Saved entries

┌──

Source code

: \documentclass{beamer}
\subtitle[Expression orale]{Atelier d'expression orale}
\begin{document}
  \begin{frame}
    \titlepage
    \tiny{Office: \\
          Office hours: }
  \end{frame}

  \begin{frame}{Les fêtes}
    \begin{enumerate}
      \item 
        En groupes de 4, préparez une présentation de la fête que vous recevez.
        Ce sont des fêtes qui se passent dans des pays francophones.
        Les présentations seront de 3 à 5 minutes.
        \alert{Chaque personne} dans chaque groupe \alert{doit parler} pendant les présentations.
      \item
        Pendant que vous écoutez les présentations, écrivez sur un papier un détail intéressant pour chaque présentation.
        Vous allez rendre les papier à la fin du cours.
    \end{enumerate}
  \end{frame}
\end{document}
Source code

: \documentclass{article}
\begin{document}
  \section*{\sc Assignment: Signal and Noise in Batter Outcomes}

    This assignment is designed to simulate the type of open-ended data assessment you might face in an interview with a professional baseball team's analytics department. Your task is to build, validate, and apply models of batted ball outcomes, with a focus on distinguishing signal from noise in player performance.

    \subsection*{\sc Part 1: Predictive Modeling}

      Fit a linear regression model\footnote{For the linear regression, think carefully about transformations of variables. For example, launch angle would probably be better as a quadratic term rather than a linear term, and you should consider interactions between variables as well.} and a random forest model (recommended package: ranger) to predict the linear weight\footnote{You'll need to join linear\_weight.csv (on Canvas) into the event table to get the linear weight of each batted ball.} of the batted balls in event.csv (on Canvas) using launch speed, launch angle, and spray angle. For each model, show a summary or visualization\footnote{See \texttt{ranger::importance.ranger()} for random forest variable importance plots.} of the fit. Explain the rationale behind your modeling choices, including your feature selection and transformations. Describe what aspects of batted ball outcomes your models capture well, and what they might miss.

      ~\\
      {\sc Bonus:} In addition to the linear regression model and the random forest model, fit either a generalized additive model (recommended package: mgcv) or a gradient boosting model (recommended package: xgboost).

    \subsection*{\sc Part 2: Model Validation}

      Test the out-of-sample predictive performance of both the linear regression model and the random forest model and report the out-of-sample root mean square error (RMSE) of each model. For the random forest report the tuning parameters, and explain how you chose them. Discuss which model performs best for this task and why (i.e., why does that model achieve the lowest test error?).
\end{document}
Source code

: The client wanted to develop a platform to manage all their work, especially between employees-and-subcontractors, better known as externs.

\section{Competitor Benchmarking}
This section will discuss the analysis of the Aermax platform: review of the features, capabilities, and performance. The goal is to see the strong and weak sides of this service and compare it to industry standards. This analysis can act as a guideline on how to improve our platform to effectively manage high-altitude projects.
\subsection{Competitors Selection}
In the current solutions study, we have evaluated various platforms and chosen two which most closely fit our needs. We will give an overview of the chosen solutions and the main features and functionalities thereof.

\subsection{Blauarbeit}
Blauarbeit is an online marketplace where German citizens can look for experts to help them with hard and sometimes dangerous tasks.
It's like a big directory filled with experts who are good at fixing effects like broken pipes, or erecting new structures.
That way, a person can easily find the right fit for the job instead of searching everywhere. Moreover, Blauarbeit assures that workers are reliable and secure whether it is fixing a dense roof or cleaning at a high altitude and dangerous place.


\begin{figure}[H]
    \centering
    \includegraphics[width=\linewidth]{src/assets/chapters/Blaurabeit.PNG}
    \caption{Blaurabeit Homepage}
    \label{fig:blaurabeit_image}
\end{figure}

└──

_TRY IT_: Output the lines from the one with "That way, a" to the final line of the entries above, exactly as they stand, please, and nothing else.

_RESPONSE TO THIS TASK_:
That way, a person can easily find the right fit for the job instead of searching everywhere. Moreover, Blauarbeit assures that workers are reliable and secure whether it is fixing a dense roof or cleaning at a high altitude and dangerous place.


\begin{figure}[H]
    \centering
    \includegraphics[width=\linewidth]{src/assets/chapters/Blaurabeit.PNG}
    \caption{Blaurabeit Homepage}
    \label{fig:blaurabeit_image}
\end{figure}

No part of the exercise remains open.